When the U.S. Congress in 2010 passed the Dodd-Frank Wall Street Reform and Consumer Protection Act, which overhauled financial regulation following the 2007-2008 financial crisis, it included a section related to valuable natural resources extracted from conflict zones around the world.
Referred to as “conflict minerals,” these natural resources are sold to support continued fighting in a region. Such minerals from the Democratic Republic of Congo (DRC), for example, are critical to the development of consumer electronics. In the DRC and its adjoining countries, militias routinely commit atrocities against women and children, forcing them to work in mines in an effort to fund terrorist activity.

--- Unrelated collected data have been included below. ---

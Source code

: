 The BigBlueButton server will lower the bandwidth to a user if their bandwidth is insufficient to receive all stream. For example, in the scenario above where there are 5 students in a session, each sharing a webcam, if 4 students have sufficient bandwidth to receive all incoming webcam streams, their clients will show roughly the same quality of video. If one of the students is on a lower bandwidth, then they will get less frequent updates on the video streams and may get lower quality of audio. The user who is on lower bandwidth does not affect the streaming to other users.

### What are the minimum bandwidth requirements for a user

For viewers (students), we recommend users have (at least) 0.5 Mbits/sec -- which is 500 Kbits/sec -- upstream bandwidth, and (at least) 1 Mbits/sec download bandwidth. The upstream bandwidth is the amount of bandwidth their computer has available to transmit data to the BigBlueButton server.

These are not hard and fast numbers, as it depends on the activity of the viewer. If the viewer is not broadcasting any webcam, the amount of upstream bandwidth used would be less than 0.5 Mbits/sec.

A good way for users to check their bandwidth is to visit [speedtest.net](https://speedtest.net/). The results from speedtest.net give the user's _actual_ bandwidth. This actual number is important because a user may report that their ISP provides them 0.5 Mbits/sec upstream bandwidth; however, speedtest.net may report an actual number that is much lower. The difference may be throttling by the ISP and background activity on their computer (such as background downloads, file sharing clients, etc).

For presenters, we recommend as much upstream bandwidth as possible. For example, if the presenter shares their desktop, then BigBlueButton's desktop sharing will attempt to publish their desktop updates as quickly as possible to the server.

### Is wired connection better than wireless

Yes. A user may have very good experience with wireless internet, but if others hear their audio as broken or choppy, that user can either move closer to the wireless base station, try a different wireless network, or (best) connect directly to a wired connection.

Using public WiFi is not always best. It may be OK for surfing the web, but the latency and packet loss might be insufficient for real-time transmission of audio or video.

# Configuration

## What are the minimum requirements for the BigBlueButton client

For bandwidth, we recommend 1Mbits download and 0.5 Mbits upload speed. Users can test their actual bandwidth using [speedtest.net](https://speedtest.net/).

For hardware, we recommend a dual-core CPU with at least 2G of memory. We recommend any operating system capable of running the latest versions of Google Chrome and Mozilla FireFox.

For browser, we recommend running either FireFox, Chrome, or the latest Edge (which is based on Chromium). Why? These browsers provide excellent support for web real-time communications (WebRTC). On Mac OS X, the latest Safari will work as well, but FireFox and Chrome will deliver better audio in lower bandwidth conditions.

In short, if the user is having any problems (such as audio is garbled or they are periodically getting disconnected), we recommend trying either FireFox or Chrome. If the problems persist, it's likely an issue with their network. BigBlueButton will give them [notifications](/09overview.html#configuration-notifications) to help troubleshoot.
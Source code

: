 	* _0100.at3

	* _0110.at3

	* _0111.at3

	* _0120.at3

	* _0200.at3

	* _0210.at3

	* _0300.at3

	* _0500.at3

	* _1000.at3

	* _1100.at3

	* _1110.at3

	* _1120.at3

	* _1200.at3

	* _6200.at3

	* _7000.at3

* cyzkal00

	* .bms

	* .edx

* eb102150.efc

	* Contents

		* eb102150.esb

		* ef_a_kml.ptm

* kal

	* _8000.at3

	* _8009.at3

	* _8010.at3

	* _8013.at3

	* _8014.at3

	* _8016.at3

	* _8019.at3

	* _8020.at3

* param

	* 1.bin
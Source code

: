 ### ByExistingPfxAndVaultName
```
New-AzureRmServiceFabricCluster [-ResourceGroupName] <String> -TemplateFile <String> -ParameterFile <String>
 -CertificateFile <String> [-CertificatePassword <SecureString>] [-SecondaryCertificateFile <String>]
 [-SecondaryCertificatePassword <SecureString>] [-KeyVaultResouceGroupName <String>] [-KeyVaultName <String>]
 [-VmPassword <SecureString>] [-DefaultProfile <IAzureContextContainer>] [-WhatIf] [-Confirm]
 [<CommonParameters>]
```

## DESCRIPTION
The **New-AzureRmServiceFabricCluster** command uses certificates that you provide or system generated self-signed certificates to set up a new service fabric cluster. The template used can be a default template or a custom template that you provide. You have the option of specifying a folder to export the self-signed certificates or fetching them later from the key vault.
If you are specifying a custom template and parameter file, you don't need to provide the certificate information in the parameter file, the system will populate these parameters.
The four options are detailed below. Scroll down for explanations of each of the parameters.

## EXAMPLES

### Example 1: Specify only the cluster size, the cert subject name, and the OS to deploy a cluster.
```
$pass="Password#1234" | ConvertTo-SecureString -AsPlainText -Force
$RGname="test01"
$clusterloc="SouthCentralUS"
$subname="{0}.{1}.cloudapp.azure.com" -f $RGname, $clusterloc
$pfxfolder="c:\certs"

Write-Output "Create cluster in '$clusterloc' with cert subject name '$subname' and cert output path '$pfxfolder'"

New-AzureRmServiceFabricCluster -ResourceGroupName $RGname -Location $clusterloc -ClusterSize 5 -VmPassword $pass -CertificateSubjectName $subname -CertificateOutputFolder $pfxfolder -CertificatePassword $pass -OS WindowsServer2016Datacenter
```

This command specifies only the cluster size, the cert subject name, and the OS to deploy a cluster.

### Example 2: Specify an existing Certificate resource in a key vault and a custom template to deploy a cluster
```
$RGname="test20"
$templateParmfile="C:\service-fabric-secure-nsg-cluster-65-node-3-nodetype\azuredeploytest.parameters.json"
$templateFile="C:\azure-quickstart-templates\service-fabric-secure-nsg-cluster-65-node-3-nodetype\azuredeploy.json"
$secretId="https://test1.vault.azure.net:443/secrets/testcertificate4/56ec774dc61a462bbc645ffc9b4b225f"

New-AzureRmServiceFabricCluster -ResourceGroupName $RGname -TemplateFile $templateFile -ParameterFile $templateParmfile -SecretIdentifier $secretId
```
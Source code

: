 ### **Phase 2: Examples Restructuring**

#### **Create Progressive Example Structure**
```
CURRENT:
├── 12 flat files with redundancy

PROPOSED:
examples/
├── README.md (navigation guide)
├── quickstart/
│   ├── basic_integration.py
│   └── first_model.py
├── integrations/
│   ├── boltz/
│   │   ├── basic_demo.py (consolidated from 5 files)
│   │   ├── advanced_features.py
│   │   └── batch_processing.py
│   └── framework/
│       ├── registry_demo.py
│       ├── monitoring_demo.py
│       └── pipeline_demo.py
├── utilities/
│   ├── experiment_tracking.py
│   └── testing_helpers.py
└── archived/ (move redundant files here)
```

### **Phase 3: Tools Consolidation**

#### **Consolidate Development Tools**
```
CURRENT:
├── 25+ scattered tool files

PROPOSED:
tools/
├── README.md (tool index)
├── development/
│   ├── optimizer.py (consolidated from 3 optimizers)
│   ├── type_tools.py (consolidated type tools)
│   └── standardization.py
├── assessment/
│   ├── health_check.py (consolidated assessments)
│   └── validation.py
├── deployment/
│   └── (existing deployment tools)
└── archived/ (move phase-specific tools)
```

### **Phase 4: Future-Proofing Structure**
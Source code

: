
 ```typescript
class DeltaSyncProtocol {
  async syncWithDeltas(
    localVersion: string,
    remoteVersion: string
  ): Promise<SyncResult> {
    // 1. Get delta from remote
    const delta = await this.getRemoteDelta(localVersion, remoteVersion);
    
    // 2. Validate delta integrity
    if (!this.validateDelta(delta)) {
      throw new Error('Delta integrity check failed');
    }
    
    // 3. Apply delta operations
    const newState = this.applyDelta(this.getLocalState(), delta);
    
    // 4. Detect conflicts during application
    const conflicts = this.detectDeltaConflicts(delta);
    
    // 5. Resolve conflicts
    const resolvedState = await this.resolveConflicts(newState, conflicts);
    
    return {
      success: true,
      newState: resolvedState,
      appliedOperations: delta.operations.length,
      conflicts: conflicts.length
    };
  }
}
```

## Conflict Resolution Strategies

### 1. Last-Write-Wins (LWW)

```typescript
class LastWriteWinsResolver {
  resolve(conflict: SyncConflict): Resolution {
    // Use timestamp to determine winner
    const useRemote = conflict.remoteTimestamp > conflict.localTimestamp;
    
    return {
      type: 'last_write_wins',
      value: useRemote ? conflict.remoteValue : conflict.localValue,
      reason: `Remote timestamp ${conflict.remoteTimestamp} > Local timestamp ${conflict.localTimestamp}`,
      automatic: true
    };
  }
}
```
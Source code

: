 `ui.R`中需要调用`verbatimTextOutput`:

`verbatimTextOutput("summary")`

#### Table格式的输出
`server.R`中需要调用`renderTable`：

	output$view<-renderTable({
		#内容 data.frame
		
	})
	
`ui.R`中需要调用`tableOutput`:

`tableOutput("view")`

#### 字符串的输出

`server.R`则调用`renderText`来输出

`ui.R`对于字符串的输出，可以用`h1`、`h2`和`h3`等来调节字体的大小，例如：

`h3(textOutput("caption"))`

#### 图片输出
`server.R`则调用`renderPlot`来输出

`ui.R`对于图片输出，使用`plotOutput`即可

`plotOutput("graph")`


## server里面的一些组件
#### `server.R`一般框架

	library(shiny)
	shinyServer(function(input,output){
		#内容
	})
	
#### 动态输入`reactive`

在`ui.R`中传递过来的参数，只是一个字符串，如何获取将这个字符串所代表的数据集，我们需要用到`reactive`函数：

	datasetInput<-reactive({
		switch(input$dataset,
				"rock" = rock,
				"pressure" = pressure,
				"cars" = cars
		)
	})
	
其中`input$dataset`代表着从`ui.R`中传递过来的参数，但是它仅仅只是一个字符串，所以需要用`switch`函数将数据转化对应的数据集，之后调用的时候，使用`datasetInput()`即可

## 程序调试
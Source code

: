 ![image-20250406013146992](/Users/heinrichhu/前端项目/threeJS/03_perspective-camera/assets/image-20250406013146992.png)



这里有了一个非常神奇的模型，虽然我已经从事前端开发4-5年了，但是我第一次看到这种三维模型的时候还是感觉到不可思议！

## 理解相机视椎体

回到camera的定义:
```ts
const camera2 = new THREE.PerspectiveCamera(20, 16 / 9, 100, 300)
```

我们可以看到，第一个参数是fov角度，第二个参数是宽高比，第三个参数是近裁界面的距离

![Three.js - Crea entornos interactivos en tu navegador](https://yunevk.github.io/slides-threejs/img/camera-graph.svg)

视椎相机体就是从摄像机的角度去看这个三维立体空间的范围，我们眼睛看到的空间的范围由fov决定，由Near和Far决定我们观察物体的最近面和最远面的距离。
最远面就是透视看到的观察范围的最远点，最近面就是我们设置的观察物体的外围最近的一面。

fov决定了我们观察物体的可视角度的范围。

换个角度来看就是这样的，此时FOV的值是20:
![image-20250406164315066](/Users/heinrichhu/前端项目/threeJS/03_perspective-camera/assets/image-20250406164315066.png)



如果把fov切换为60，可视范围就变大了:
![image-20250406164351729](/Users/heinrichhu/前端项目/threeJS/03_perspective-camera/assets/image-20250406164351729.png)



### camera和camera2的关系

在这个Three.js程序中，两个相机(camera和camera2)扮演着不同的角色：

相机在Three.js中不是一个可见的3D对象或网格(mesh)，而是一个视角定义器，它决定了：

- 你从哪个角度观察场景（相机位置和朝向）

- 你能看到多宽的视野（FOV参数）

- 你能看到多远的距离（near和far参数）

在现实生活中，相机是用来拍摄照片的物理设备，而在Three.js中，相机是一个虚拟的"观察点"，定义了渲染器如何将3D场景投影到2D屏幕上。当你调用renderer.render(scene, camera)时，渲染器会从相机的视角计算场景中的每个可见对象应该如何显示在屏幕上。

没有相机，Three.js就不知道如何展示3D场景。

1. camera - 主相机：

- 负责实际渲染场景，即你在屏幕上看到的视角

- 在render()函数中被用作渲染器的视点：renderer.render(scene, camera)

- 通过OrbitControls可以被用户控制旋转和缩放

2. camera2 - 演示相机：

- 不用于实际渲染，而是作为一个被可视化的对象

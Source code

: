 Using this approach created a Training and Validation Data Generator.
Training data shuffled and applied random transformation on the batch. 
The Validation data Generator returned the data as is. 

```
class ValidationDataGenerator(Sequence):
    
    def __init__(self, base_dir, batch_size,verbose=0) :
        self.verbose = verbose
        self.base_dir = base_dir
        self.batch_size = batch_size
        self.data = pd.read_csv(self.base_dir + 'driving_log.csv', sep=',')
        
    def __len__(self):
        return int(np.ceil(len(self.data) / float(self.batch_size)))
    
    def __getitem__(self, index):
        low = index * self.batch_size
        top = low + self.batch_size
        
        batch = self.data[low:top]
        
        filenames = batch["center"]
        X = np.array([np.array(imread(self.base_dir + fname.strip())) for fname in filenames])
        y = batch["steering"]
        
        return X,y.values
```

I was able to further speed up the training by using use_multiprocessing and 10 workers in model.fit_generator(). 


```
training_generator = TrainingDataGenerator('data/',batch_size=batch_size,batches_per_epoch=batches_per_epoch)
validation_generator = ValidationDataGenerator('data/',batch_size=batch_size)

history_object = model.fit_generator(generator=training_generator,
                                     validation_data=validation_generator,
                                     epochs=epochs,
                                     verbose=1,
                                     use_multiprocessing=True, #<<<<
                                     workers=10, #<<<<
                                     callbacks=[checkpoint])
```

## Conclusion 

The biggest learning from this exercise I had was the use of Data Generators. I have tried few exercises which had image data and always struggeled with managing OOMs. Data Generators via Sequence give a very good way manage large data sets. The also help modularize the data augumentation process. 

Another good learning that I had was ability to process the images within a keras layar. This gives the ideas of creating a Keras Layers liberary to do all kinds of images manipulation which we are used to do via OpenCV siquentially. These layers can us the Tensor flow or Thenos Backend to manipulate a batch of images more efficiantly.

Developed by Congress as a response to such activities, Section 1502 of the Dodd-Frank Act requires U.S. public companies to disclose in their SEC filings detailed audited information related to the sourcing and use of conflict minerals from the DRC and its adjoining countries. This controversial disclosure requirement aims to reduce mining-supported violence, but has little to do with the overall goal of the Dodd-Frank Act, says Parveen Gupta, the William L. Clayton Distinguished Professor of Accounting.
“The basic idea was that if we will throw light on this problem through disclosure, there is a possibility that consumers will become sensitive and they will put pressure on these companies to source materials in a more humane way, or from different sources,” says Gupta.
Says Heibatollah Sami, the John B. O’Hara Professor of Accounting: “This is the first time that Congress used the SEC financial reporting regime to achieve a social and political goal.”
Whether or not the controversial move achieved these goals, says Gupta, is debatable—and up to experts in foreign and social policy to determine. But according to research conducted by Gupta and Sami, in collaboration with Masoud Azizkhani of the University of Tasmania in Australia and Shen Xu of Huazhong University of Science and Technology in China, Section 1502 did have an impact on information asymmetry—an imbalance of information between parties in a transaction—in U.S. capital markets.